## [Aim of the exercise]
May I have the line containing "This project provides" and every line after it through the end of the data, repeated exactly and with no other lines?

## [Supplied information]
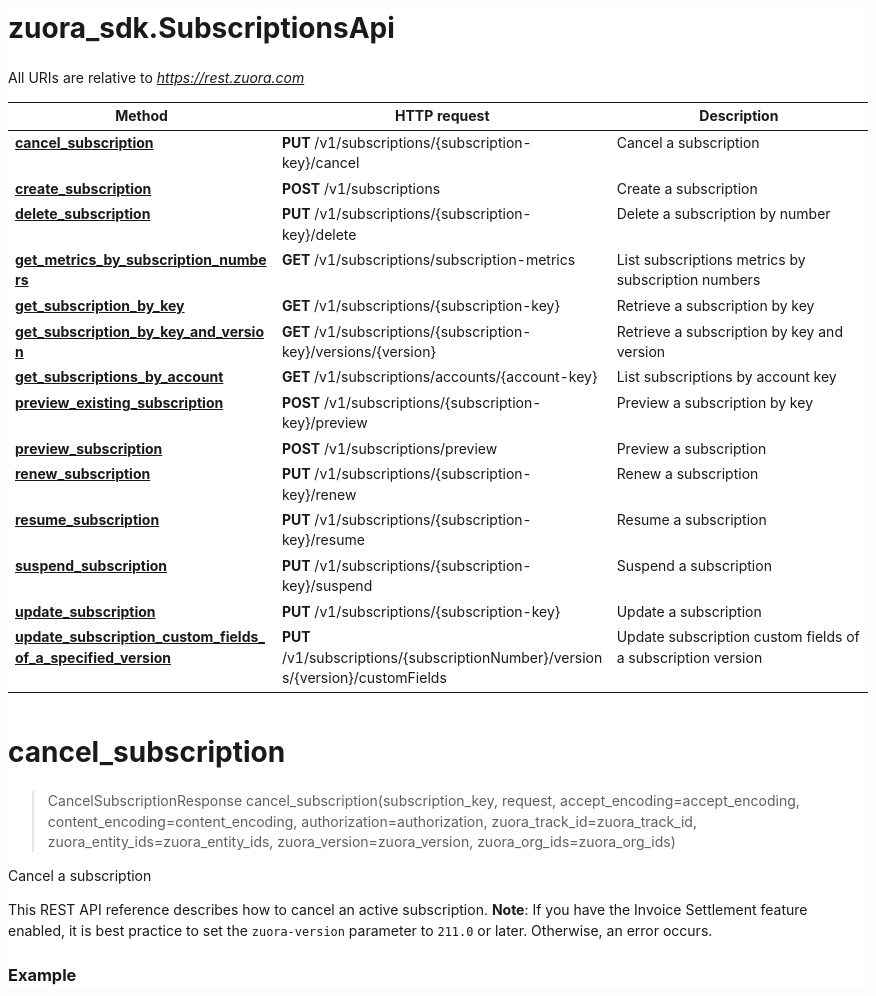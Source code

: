 # zuora_sdk.SubscriptionsApi

All URIs are relative to *https://rest.zuora.com*

Method | HTTP request | Description
------------- | ------------- | -------------
[**cancel_subscription**](SubscriptionsApi.md#cancel_subscription) | **PUT** /v1/subscriptions/{subscription-key}/cancel | Cancel a subscription
[**create_subscription**](SubscriptionsApi.md#create_subscription) | **POST** /v1/subscriptions | Create a subscription
[**delete_subscription**](SubscriptionsApi.md#delete_subscription) | **PUT** /v1/subscriptions/{subscription-key}/delete | Delete a subscription by number
[**get_metrics_by_subscription_numbers**](SubscriptionsApi.md#get_metrics_by_subscription_numbers) | **GET** /v1/subscriptions/subscription-metrics | List subscriptions metrics by subscription numbers
[**get_subscription_by_key**](SubscriptionsApi.md#get_subscription_by_key) | **GET** /v1/subscriptions/{subscription-key} | Retrieve a subscription by key
[**get_subscription_by_key_and_version**](SubscriptionsApi.md#get_subscription_by_key_and_version) | **GET** /v1/subscriptions/{subscription-key}/versions/{version} | Retrieve a subscription by key and version
[**get_subscriptions_by_account**](SubscriptionsApi.md#get_subscriptions_by_account) | **GET** /v1/subscriptions/accounts/{account-key} | List subscriptions by account key
[**preview_existing_subscription**](SubscriptionsApi.md#preview_existing_subscription) | **POST** /v1/subscriptions/{subscription-key}/preview | Preview a subscription by key
[**preview_subscription**](SubscriptionsApi.md#preview_subscription) | **POST** /v1/subscriptions/preview | Preview a subscription
[**renew_subscription**](SubscriptionsApi.md#renew_subscription) | **PUT** /v1/subscriptions/{subscription-key}/renew | Renew a subscription
[**resume_subscription**](SubscriptionsApi.md#resume_subscription) | **PUT** /v1/subscriptions/{subscription-key}/resume | Resume a subscription
[**suspend_subscription**](SubscriptionsApi.md#suspend_subscription) | **PUT** /v1/subscriptions/{subscription-key}/suspend | Suspend a subscription
[**update_subscription**](SubscriptionsApi.md#update_subscription) | **PUT** /v1/subscriptions/{subscription-key} | Update a subscription
[**update_subscription_custom_fields_of_a_specified_version**](SubscriptionsApi.md#update_subscription_custom_fields_of_a_specified_version) | **PUT** /v1/subscriptions/{subscriptionNumber}/versions/{version}/customFields | Update subscription custom fields of a subscription version


# **cancel_subscription**
> CancelSubscriptionResponse cancel_subscription(subscription_key, request, accept_encoding=accept_encoding, content_encoding=content_encoding, authorization=authorization, zuora_track_id=zuora_track_id, zuora_entity_ids=zuora_entity_ids, zuora_version=zuora_version, zuora_org_ids=zuora_org_ids)

Cancel a subscription

This REST API reference describes how to cancel an active subscription.  **Note**: If you have the Invoice Settlement feature enabled, it is best practice to set the `zuora-version` parameter to `211.0` or later. Otherwise, an error occurs. 

### Example

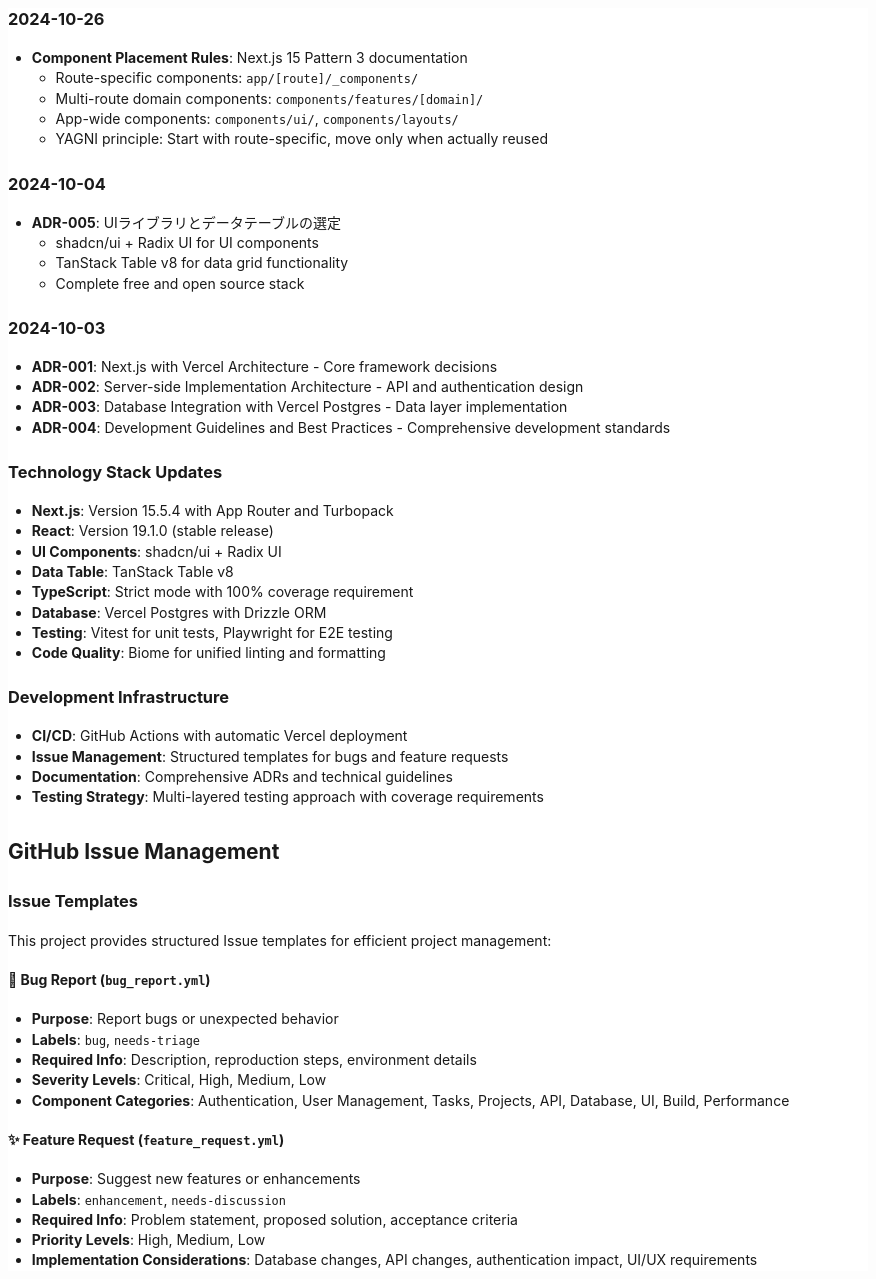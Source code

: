 ### 2024-10-26
- **Component Placement Rules**: Next.js 15 Pattern 3 documentation
  - Route-specific components: `app/[route]/_components/`
  - Multi-route domain components: `components/features/[domain]/`
  - App-wide components: `components/ui/`, `components/layouts/`
  - YAGNI principle: Start with route-specific, move only when actually reused

### 2024-10-04
- **ADR-005**: UIライブラリとデータテーブルの選定
  - shadcn/ui + Radix UI for UI components
  - TanStack Table v8 for data grid functionality
  - Complete free and open source stack

### 2024-10-03
- **ADR-001**: Next.js with Vercel Architecture - Core framework decisions
- **ADR-002**: Server-side Implementation Architecture - API and authentication design
- **ADR-003**: Database Integration with Vercel Postgres - Data layer implementation
- **ADR-004**: Development Guidelines and Best Practices - Comprehensive development standards

### Technology Stack Updates
- **Next.js**: Version 15.5.4 with App Router and Turbopack
- **React**: Version 19.1.0 (stable release)
- **UI Components**: shadcn/ui + Radix UI
- **Data Table**: TanStack Table v8
- **TypeScript**: Strict mode with 100% coverage requirement
- **Database**: Vercel Postgres with Drizzle ORM
- **Testing**: Vitest for unit tests, Playwright for E2E testing
- **Code Quality**: Biome for unified linting and formatting

### Development Infrastructure
- **CI/CD**: GitHub Actions with automatic Vercel deployment
- **Issue Management**: Structured templates for bugs and feature requests
- **Documentation**: Comprehensive ADRs and technical guidelines
- **Testing Strategy**: Multi-layered testing approach with coverage requirements

## GitHub Issue Management

### Issue Templates
This project provides structured Issue templates for efficient project management:

#### 🐛 Bug Report (`bug_report.yml`)
- **Purpose**: Report bugs or unexpected behavior
- **Labels**: `bug`, `needs-triage`
- **Required Info**: Description, reproduction steps, environment details
- **Severity Levels**: Critical, High, Medium, Low
- **Component Categories**: Authentication, User Management, Tasks, Projects, API, Database, UI, Build, Performance

#### ✨ Feature Request (`feature_request.yml`)
- **Purpose**: Suggest new features or enhancements
- **Labels**: `enhancement`, `needs-discussion`
- **Required Info**: Problem statement, proposed solution, acceptance criteria
- **Priority Levels**: High, Medium, Low
- **Implementation Considerations**: Database changes, API changes, authentication impact, UI/UX requirements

## [Task result]
This project provides structured Issue templates for efficient project management:

#### 🐛 Bug Report (`bug_report.yml`)
- **Purpose**: Report bugs or unexpected behavior
- **Labels**: `bug`, `needs-triage`
- **Required Info**: Description, reproduction steps, environment details
- **Severity Levels**: Critical, High, Medium, Low
- **Component Categories**: Authentication, User Management, Tasks, Projects, API, Database, UI, Build, Performance

#### ✨ Feature Request (`feature_request.yml`)
- **Purpose**: Suggest new features or enhancements
- **Labels**: `enhancement`, `needs-discussion`
- **Required Info**: Problem statement, proposed solution, acceptance criteria
- **Priority Levels**: High, Medium, Low
- **Implementation Considerations**: Database changes, API changes, authentication impact, UI/UX requirements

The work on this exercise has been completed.